• Exercise brief
Only lines with the string "real" should be returned from the data below.

[Rendered images with source text]
====================
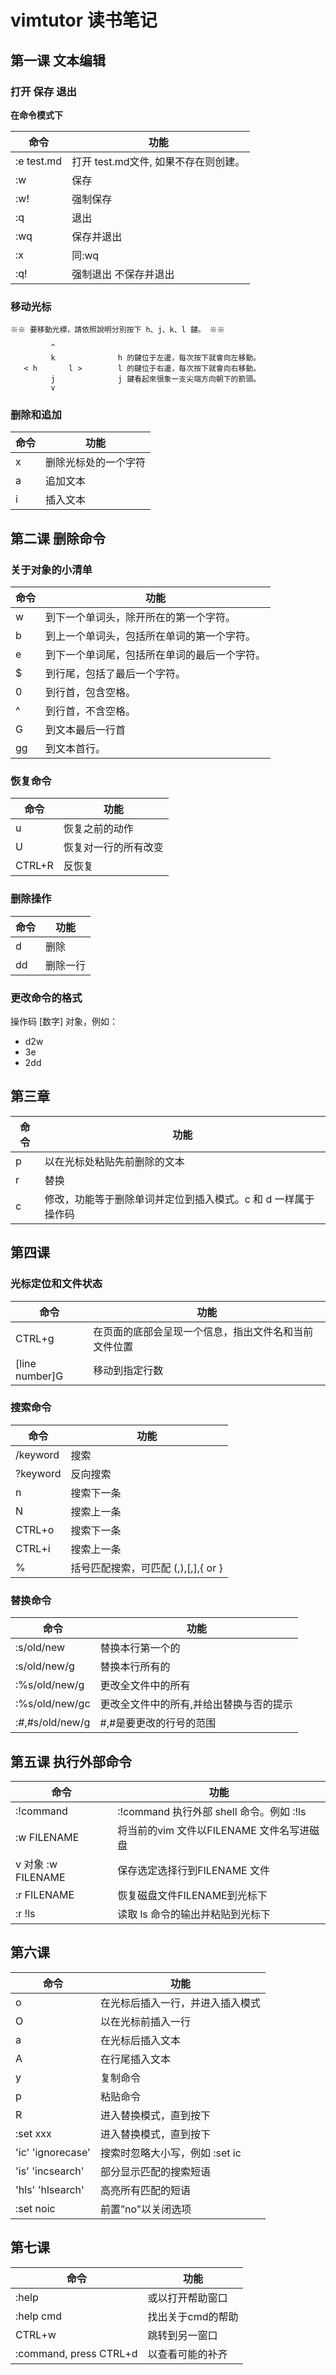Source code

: # vimtutor 读书笔记

## 第一课 文本编辑

### 打开 保存 退出

**在命令模式下**

| 命令       | 功能                                 |
| ---------- | ------------------------------------ |
| :e test.md | 打开 test.md文件, 如果不存在则创建。 |
| :w         | 保存                                 |
| :w!        | 强制保存                             |
| :q         | 退出                                 |
| :wq        | 保存并退出                           |
| :x         | 同:wq                                |
| :q!        | 强制退出 不保存并退出                |

### 移动光标
    ※※ 要移動光標，請依照說明分別按下 h、j、k、l 鍵。 ※※
    
             ^
             k              h 的鍵位于左邊，每次按下就會向左移動。
       < h       l >        l 的鍵位于右邊，每次按下就會向右移動。
             j              j 鍵看起來很象一支尖端方向朝下的箭頭。
             v


### 删除和追加

| 命令 | 功能                 |
| ---- | -------------------- |
| x    | 删除光标处的一个字符 |
| a    | 追加文本             |
| i    | 插入文本             |

## 第二课 删除命令

### 关于对象的小清单

| 命令 | 功能                                         |
| ---- | -------------------------------------------- |
| w    | 到下一个单词头，除开所在的第一个字符。       |
| b    | 到上一个单词头，包括所在单词的第一个字符。   |
| e    | 到下一个单词尾，包括所在单词的最后一个字符。 |
| $    | 到行尾，包括了最后一个字符。                 |
| 0    | 到行首，包含空格。                           |
| ^    | 到行首，不含空格。                           |
| G    | 到文本最后一行首                             |
| gg   | 到文本首行。                                 |

### 恢复命令

| 命令   | 功能                 |
| ------ | -------------------- |
| u      | 恢复之前的动作       |
| U      | 恢复对一行的所有改变 |
| CTRL+R | 反恢复               |

### 删除操作

| 命令 | 功能     |
| ---- | -------- |
| d    | 删除     |
| dd   | 删除一行 |

### 更改命令的格式

操作码 [数字]	对象，例如：

* d2w
* 3e
* 2dd

## 第三章

| 命令 | 功能                                                         |
| ---- | ------------------------------------------------------------ |
| p    | 以在光标处粘贴先前删除的文本                                 |
| r    | 替换                                                         |
| c    | 修改，功能等于删除单词并定位到插入模式。c 和 d 一样属于操作码 |

## 第四课

### 光标定位和文件状态

| 命令           | 功能                                                 |
| -------------- | ---------------------------------------------------- |
| CTRL+g         | 在页面的底部会呈现一个信息，指出文件名和当前文件位置 |
| [line number]G | 移动到指定行数                                       |


### 搜索命令

| 命令            | 功能                                |
| --------------- | ----------------------------------- |
| /keyword<Enter> | 搜索                                |
| ?keyword<Enter> | 反向搜索                            |
| n               | 搜索下一条                          |
| N               | 搜索上一条                          |
| CTRL+o          | 搜索下一条                          |
| CTRL+i          | 搜索上一条                          |
| %               | 括号匹配搜索，可匹配 (,),[,],{ or } |

### 替换命令

| 命令            | 功能                                    |
| --------------- | --------------------------------------- |
| :s/old/new      | 替换本行第一个的                        |
| :s/old/new/g    | 替换本行所有的                          |
| :%s/old/new/g   | 更改全文件中的所有                      |
| :%s/old/new/gc  | 更改全文件中的所有,并给出替换与否的提示 |
| :#,#s/old/new/g | #,#是要更改的行号的范围                 |

## 第五课 执行外部命令

| 命令                | 功能                                      |
| ------------------- | ----------------------------------------- |
| :!command           | :!command 执行外部 shell 命令。例如 :!ls  |
| :w FILENAME         | 将当前的vim 文件以FILENAME 文件名写进磁盘 |
| v 对象  :w FILENAME | 保存选定选择行到FILENAME 文件             |
| :r FILENAME         | 恢复磁盘文件FILENAME到光标下              |
| :r !ls              | 读取 ls 命令的输出并粘贴到光标下          |

## 第六课

| 命令              | 功能                             |
| ----------------- | -------------------------------- |
| o                 | 在光标后插入一行，并进入插入模式 |
| O                 | 以在光标前插入一行               |
| a                 | 在光标后插入文本                 |
| A                 | 在行尾插入文本                   |
| y                 | 复制命令                         |
| p                 | 粘贴命令                         |
| R                 | 进入替换模式，直到<esc>按下      |
| :set xxx          | 进入替换模式，直到<esc>按下      |
| 'ic' 'ignorecase' | 搜索时忽略大小写，例如 :set ic   |
| 'is' 'incsearch'  | 部分显示匹配的搜索短语           |
| 'hls' 'hlsearch'  | 高亮所有匹配的短语               |
| :set noic         | 前置”no"以关闭选项               |

## 第七课

| 命令                   | 功能                        |
| ---------------------- | --------------------------- |
| :help                  | <F1> 或<help>以打开帮助窗口 |
| :help cmd              | 找出关于cmd的帮助           |
| CTRL+w                 | 跳转到另一窗口              |
| :command, press CTRL+d | 以查看可能的补齐            |
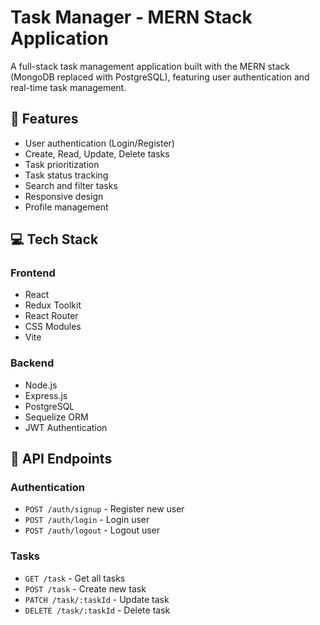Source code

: # Task Manager - MERN Stack Application

A full-stack task management application built with the MERN stack (MongoDB replaced with PostgreSQL), featuring user authentication and real-time task management.

## 🚀 Features

- User authentication (Login/Register)
- Create, Read, Update, Delete tasks
- Task prioritization
- Task status tracking
- Search and filter tasks
- Responsive design
- Profile management

## 💻 Tech Stack

### Frontend

- React
- Redux Toolkit
- React Router
- CSS Modules
- Vite

### Backend

- Node.js
- Express.js
- PostgreSQL
- Sequelize ORM
- JWT Authentication

## 🔑 API Endpoints

### Authentication

- `POST /auth/signup` - Register new user
- `POST /auth/login` - Login user
- `POST /auth/logout` - Logout user

### Tasks

- `GET /task` - Get all tasks
- `POST /task` - Create new task
- `PATCH /task/:taskId` - Update task
- `DELETE /task/:taskId` - Delete task


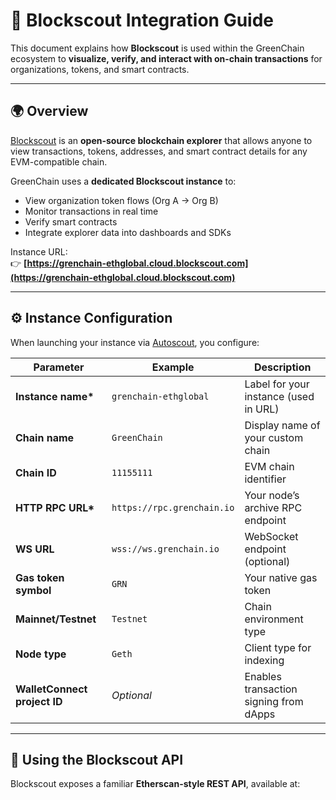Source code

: # 🧭 Blockscout Integration Guide

This document explains how **Blockscout** is used within the GreenChain ecosystem to **visualize, verify, and interact with on-chain transactions** for organizations, tokens, and smart contracts.

---

## 🌍 Overview

[Blockscout](https://www.blockscout.com/) is an **open-source blockchain explorer** that allows anyone to view transactions, tokens, addresses, and smart contract details for any EVM-compatible chain.

GreenChain uses a **dedicated Blockscout instance** to:

- View organization token flows (Org A → Org B)
- Monitor transactions in real time
- Verify smart contracts
- Integrate explorer data into dashboards and SDKs

Instance URL:  
👉 **[https://grenchain-ethglobal.cloud.blockscout.com](https://grenchain-ethglobal.cloud.blockscout.com)**

---

## ⚙️ Instance Configuration

When launching your instance via [Autoscout](https://autoscout.blockscout.com/), you configure:

| Parameter                    | Example                    | Description                            |
| ---------------------------- | -------------------------- | -------------------------------------- |
| **Instance name\***          | `grenchain-ethglobal`      | Label for your instance (used in URL)  |
| **Chain name**               | `GreenChain`               | Display name of your custom chain      |
| **Chain ID**                 | `11155111`                 | EVM chain identifier                   |
| **HTTP RPC URL\***           | `https://rpc.grenchain.io` | Your node’s archive RPC endpoint       |
| **WS URL**                   | `wss://ws.grenchain.io`    | WebSocket endpoint (optional)          |
| **Gas token symbol**         | `GRN`                      | Your native gas token                  |
| **Mainnet/Testnet**          | `Testnet`                  | Chain environment type                 |
| **Node type**                | `Geth`                     | Client type for indexing               |
| **WalletConnect project ID** | _Optional_                 | Enables transaction signing from dApps |

---

## 🧱 Using the Blockscout API

Blockscout exposes a familiar **Etherscan-style REST API**, available at:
====================
• Your response
A full-stack task management application built with the MERN stack (MongoDB replaced with PostgreSQL), featuring user authentication and real-time task management.
- Monitor transactions in real time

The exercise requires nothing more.